Greetings, writers—
On yesterday’s foggy morning we got a gorgeous, eerie visitation of crows.
I was late to meet a friend for a walk, but I stood in the middle of the street, marveling. They were strangely quiet—for crows, anyway, who are songbirds, despite their unlovely squawks—so quiet that I could hear the sound of their wings as they swooped from branch to power line and back again.
It seemed like a sign, but of what I didn’t know. And it wouldn’t be good, would it?
Crows were once held (maybe are still held) to be an omen of death; an old folktale has them meeting in tribunals to decide the capital fate of misbehaving brethren. “No, there’s no such thing as a crow court,” sighs one fact-checking website. (But crows are very interested in their own dead, and often gather around them, perhaps for the purpose of what one researcher calls “danger learning.”)

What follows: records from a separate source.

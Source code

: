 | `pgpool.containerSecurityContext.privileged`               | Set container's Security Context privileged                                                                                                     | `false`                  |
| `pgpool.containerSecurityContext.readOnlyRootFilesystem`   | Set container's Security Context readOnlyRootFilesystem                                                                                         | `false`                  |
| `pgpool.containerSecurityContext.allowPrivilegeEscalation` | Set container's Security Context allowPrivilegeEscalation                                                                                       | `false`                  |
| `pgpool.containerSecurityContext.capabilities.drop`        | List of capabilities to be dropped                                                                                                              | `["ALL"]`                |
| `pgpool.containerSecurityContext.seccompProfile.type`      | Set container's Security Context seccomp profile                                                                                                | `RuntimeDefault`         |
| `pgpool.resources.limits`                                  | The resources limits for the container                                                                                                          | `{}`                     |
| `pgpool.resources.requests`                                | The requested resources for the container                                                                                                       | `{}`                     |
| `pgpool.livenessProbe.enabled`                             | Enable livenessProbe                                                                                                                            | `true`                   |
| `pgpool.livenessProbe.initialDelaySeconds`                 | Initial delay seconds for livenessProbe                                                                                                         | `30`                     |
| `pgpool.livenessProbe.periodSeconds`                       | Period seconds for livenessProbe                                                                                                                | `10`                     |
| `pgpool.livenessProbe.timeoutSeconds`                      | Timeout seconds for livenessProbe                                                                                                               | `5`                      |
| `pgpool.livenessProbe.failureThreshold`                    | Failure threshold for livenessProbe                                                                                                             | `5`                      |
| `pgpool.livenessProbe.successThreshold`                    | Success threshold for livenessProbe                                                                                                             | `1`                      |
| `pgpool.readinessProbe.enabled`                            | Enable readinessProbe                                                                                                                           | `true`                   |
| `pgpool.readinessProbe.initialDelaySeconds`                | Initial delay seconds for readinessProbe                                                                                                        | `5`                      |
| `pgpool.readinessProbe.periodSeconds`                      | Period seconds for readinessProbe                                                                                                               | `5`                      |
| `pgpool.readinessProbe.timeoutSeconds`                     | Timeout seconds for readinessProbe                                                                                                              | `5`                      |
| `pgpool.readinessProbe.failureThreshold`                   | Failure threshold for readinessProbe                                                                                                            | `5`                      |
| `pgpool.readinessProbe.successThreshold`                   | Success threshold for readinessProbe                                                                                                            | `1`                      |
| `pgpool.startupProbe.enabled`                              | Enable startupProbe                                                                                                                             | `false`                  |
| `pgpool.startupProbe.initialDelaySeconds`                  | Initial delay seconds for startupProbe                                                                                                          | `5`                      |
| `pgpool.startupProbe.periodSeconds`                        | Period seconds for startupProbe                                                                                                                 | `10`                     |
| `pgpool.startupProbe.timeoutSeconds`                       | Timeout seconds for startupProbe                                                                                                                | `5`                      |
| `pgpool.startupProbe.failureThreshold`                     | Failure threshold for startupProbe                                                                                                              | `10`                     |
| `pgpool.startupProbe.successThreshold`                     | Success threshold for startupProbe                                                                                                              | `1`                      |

While I was ever-so-slightly unnerved by the birds’ silence and numbers, I mostly felt amazed—and profoundly lucky, too, to see them going about their mysterious, black-winged business before the sun had even risen on the shortest day of the year.
Here is Mary Oliver’s poem “Crows,” published in The New Yorker in 2000. (Is the second capitalized “In” a mistake? Seems weird to me, but anyway...)

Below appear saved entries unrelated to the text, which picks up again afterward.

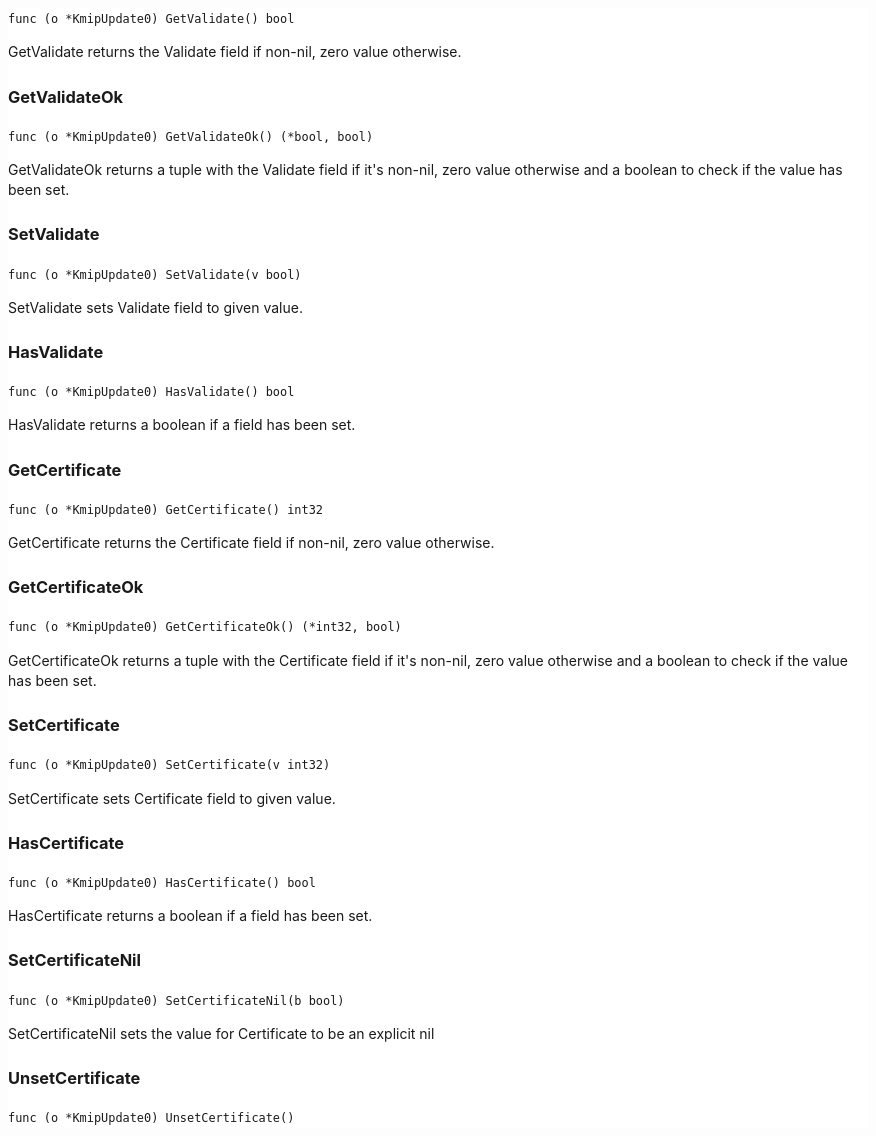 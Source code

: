 `func (o *KmipUpdate0) GetValidate() bool`

GetValidate returns the Validate field if non-nil, zero value otherwise.

### GetValidateOk

`func (o *KmipUpdate0) GetValidateOk() (*bool, bool)`

GetValidateOk returns a tuple with the Validate field if it's non-nil, zero value otherwise
and a boolean to check if the value has been set.

### SetValidate

`func (o *KmipUpdate0) SetValidate(v bool)`

SetValidate sets Validate field to given value.

### HasValidate

`func (o *KmipUpdate0) HasValidate() bool`

HasValidate returns a boolean if a field has been set.

### GetCertificate

`func (o *KmipUpdate0) GetCertificate() int32`

GetCertificate returns the Certificate field if non-nil, zero value otherwise.

### GetCertificateOk

`func (o *KmipUpdate0) GetCertificateOk() (*int32, bool)`

GetCertificateOk returns a tuple with the Certificate field if it's non-nil, zero value otherwise
and a boolean to check if the value has been set.

### SetCertificate

`func (o *KmipUpdate0) SetCertificate(v int32)`

SetCertificate sets Certificate field to given value.

### HasCertificate

`func (o *KmipUpdate0) HasCertificate() bool`

HasCertificate returns a boolean if a field has been set.

### SetCertificateNil

`func (o *KmipUpdate0) SetCertificateNil(b bool)`

 SetCertificateNil sets the value for Certificate to be an explicit nil

### UnsetCertificate
`func (o *KmipUpdate0) UnsetCertificate()`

When I started writing this post, I figured the prompt would be something along the lines of: “write a scene/poem/memory in which nature declares its presence in an unexpected way.”
I still think that’s a solid one. But then I found the Mary Oliver poem, and that gives us a few other possibilities.
—Answer one or more of Oliver’s questions, in any way you see fit: “Should I have led a more simple life?” “Have my ambitions been worthy?” “Has the wind, for years, been talking to me as well?”
—“I think/they don’t envy anyone or anything.” Write about envy (or its lack).
—Begin a piece of writing with “The wind is their friend.” (Feel free to change the pronoun: The wind is my friend/her friend/your friend.)
—I think the list “corn, mice, old hamburgers” is so funny. Write something that includes a comical list.